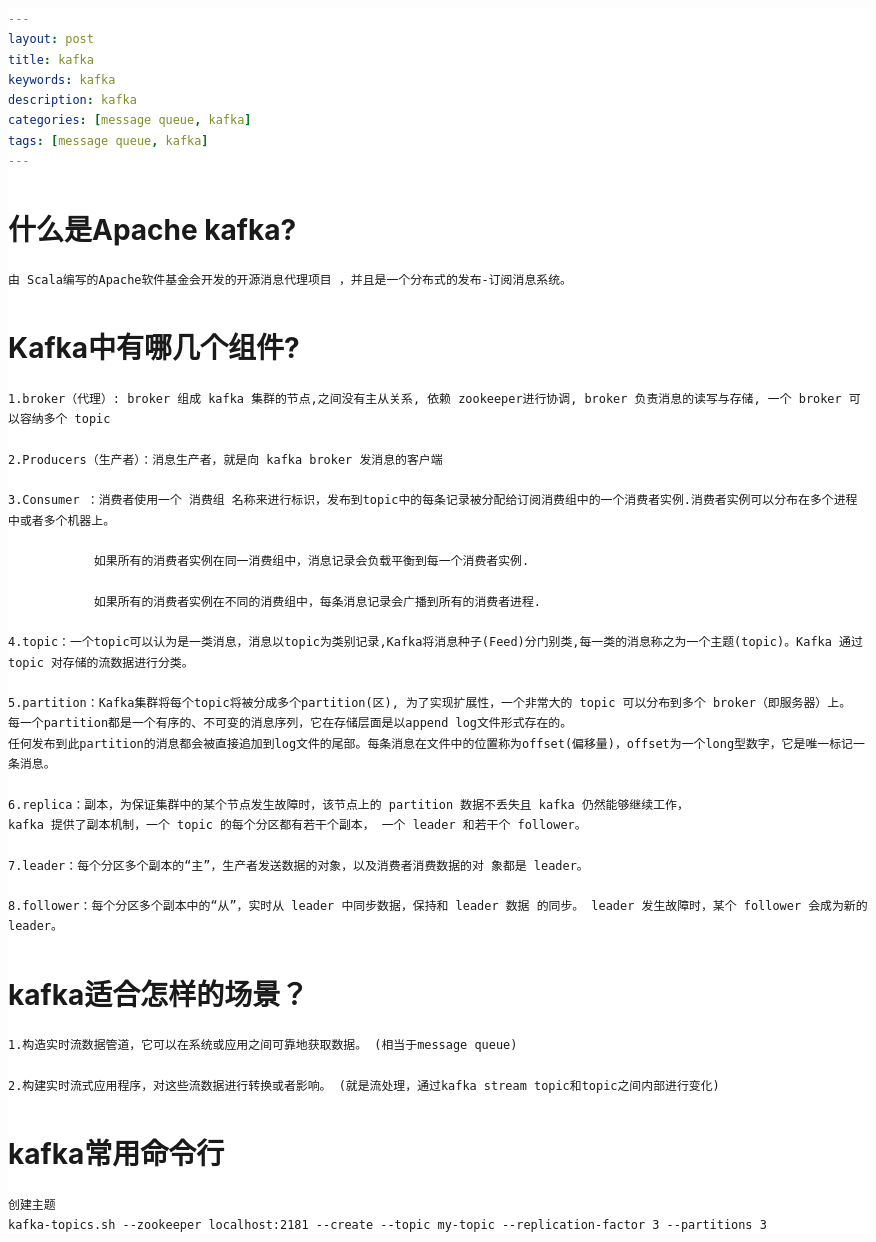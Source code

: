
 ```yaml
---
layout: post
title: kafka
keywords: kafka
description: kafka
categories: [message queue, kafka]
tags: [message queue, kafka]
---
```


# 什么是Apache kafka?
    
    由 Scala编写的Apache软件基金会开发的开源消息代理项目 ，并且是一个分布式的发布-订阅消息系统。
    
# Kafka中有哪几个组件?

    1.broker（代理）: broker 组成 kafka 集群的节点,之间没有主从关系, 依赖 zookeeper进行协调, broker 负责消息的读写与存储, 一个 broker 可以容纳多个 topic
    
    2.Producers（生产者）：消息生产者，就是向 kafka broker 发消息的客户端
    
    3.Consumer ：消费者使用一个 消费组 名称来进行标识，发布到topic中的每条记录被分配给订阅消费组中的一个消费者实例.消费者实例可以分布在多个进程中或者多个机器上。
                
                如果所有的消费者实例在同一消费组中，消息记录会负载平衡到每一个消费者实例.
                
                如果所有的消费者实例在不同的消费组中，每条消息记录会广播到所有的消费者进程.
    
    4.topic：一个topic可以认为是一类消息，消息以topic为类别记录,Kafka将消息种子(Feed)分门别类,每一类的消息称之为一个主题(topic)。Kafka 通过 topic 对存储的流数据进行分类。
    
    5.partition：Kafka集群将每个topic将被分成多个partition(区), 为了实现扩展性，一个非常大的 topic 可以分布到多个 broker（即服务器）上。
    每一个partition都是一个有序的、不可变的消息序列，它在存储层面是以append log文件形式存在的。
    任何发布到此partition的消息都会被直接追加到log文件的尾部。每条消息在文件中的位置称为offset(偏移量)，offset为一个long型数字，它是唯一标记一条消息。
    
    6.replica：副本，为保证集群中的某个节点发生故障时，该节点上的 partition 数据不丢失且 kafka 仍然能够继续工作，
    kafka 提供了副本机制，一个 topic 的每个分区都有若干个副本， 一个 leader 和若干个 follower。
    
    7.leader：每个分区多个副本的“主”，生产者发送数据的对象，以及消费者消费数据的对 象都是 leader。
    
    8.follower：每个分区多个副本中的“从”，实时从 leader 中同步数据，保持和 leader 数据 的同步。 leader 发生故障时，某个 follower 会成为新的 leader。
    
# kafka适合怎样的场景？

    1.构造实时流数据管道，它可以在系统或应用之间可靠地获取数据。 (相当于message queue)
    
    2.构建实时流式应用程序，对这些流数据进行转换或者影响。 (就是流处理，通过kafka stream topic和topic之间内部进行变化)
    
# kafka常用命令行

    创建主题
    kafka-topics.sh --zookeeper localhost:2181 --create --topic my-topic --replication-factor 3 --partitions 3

====

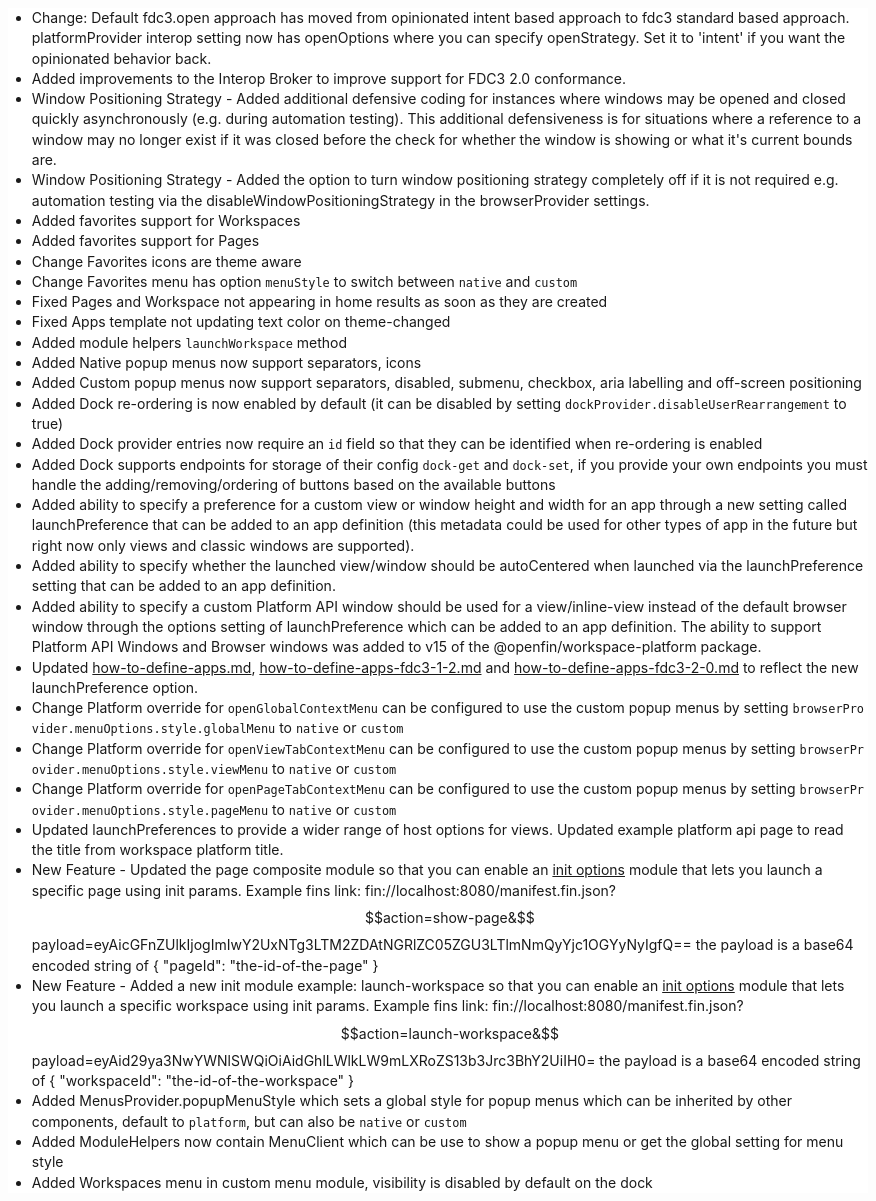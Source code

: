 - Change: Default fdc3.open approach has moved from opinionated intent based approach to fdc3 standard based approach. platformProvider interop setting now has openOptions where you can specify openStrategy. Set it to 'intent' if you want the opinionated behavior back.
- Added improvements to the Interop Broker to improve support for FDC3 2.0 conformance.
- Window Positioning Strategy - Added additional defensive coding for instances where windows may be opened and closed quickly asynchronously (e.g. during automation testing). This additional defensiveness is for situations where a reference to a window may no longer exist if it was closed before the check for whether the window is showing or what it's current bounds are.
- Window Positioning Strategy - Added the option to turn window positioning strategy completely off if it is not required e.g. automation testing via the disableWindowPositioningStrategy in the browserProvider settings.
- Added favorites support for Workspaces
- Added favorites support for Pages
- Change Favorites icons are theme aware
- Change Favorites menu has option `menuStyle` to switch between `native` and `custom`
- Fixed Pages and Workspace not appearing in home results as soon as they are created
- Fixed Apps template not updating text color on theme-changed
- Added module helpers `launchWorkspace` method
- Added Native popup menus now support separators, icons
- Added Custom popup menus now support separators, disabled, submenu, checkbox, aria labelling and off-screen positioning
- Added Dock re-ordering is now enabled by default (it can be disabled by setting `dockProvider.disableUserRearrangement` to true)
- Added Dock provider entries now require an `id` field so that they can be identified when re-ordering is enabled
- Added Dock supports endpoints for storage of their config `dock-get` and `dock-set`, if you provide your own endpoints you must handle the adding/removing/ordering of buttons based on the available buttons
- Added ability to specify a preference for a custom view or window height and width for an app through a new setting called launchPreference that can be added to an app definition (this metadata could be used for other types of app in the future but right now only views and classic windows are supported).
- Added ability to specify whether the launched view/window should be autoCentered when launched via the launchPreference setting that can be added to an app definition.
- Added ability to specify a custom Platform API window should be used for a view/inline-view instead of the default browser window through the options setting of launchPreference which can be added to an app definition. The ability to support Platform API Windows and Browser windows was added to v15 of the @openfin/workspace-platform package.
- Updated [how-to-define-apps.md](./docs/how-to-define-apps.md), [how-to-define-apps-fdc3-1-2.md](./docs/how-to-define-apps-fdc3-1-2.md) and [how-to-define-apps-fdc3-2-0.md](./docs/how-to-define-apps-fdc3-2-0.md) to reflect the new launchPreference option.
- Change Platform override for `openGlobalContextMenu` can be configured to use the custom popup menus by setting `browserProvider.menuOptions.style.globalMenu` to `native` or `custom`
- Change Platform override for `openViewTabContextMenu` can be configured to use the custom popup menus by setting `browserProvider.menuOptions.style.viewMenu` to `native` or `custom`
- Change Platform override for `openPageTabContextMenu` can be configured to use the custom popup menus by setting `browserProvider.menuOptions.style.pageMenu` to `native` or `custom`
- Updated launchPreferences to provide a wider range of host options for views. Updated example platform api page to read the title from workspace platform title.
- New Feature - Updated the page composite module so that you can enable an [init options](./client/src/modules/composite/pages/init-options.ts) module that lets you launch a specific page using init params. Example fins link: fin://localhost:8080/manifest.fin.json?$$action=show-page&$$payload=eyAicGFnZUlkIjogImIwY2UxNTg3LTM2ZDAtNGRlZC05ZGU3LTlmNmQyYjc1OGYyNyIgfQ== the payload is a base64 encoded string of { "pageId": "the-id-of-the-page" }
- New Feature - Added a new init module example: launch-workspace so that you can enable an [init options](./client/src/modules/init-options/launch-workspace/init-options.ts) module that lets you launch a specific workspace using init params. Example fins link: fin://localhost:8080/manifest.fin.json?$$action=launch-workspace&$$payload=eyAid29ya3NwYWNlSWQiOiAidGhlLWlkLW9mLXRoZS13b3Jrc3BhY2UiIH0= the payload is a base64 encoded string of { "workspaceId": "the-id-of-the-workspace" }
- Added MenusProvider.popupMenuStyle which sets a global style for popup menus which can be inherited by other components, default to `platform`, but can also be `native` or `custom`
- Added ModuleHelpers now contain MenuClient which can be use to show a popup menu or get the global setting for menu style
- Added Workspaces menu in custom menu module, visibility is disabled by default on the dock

====

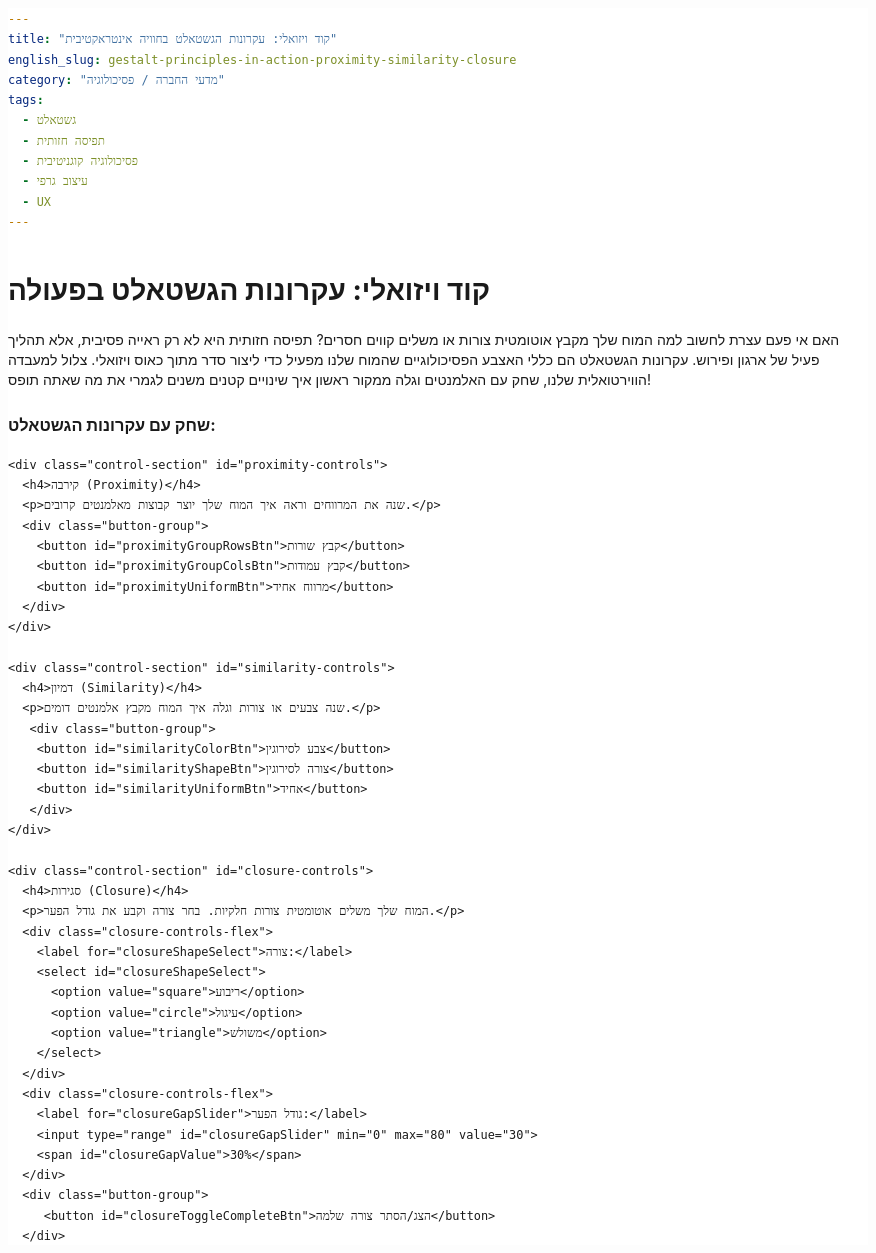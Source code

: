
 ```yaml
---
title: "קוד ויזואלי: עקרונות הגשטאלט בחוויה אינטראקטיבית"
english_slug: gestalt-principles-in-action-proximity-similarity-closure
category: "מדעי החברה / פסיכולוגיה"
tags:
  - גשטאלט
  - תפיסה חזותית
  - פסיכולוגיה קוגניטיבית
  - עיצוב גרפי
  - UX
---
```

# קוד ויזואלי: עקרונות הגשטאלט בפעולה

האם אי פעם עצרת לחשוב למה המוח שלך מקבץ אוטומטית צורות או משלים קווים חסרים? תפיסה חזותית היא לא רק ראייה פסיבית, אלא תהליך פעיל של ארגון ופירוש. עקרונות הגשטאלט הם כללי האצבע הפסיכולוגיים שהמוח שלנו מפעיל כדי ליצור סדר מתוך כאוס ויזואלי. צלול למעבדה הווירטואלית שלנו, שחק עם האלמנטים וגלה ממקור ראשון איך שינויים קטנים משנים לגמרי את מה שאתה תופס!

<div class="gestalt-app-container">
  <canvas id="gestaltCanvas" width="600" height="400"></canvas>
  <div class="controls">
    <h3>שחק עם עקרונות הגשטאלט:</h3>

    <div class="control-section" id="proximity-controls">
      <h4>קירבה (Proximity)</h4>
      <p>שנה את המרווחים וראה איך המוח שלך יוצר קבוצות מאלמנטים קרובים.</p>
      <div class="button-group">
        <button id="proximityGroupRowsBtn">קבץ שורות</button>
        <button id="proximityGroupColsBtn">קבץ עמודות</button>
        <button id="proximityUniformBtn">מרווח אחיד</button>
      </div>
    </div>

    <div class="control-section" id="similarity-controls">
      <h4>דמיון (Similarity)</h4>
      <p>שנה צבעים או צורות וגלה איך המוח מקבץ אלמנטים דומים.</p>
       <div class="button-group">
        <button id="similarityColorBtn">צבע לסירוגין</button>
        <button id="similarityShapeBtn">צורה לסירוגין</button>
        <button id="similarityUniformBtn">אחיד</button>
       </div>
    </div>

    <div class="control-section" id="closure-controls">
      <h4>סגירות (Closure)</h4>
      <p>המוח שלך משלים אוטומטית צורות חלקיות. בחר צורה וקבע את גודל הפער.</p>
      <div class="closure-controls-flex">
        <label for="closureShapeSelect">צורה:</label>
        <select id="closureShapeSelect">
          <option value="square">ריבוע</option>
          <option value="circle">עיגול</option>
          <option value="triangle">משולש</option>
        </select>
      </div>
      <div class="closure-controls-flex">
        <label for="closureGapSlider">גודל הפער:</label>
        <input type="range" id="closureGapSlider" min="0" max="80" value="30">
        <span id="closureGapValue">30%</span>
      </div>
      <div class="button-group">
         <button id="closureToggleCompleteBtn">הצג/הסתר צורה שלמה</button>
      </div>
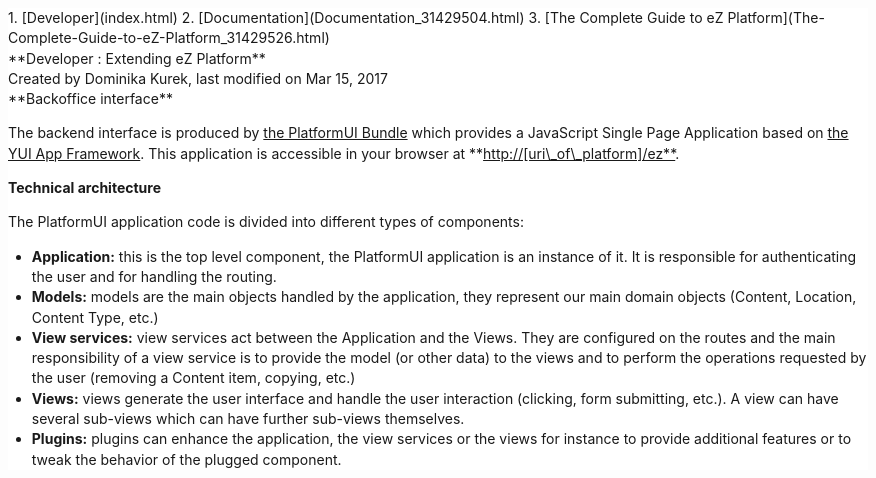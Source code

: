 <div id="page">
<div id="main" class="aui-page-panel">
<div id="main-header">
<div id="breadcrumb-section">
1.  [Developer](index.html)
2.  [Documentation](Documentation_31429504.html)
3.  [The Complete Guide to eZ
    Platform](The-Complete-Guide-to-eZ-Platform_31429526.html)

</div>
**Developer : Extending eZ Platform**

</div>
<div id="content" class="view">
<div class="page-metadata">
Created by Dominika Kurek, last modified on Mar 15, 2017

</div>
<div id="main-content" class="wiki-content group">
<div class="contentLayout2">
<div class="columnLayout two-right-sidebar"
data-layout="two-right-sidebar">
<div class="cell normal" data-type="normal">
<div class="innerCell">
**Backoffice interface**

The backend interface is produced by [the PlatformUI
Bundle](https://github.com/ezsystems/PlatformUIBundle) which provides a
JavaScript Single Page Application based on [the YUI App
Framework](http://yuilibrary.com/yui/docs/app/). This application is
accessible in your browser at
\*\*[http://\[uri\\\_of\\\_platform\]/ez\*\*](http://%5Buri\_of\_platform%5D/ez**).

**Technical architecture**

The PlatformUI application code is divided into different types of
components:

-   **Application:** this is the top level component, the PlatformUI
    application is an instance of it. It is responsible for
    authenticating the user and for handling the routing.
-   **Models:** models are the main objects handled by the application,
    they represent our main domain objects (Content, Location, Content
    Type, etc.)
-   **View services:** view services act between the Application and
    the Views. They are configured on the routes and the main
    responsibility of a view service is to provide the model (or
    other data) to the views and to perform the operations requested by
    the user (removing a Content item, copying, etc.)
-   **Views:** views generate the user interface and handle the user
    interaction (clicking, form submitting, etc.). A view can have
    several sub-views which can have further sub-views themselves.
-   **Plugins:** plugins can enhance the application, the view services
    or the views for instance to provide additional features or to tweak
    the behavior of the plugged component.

====

→ PROBLEM DESCRIPTION
In your answer, include only the lines above starting at the line that holds "<h3>שחק עם עקרונות הגשטאלט:</h3>" and ending at the line that holds "<h4>סגירות (Closure)</h4>", copied exactly.

→ COMPLETED TASK
    <h3>שחק עם עקרונות הגשטאלט:</h3>

    <div class="control-section" id="proximity-controls">
      <h4>קירבה (Proximity)</h4>
      <p>שנה את המרווחים וראה איך המוח שלך יוצר קבוצות מאלמנטים קרובים.</p>
      <div class="button-group">
        <button id="proximityGroupRowsBtn">קבץ שורות</button>
        <button id="proximityGroupColsBtn">קבץ עמודות</button>
        <button id="proximityUniformBtn">מרווח אחיד</button>
      </div>
    </div>

    <div class="control-section" id="similarity-controls">
      <h4>דמיון (Similarity)</h4>
      <p>שנה צבעים או צורות וגלה איך המוח מקבץ אלמנטים דומים.</p>
       <div class="button-group">
        <button id="similarityColorBtn">צבע לסירוגין</button>
        <button id="similarityShapeBtn">צורה לסירוגין</button>
        <button id="similarityUniformBtn">אחיד</button>
       </div>
    </div>

    <div class="control-section" id="closure-controls">
      <h4>סגירות (Closure)</h4>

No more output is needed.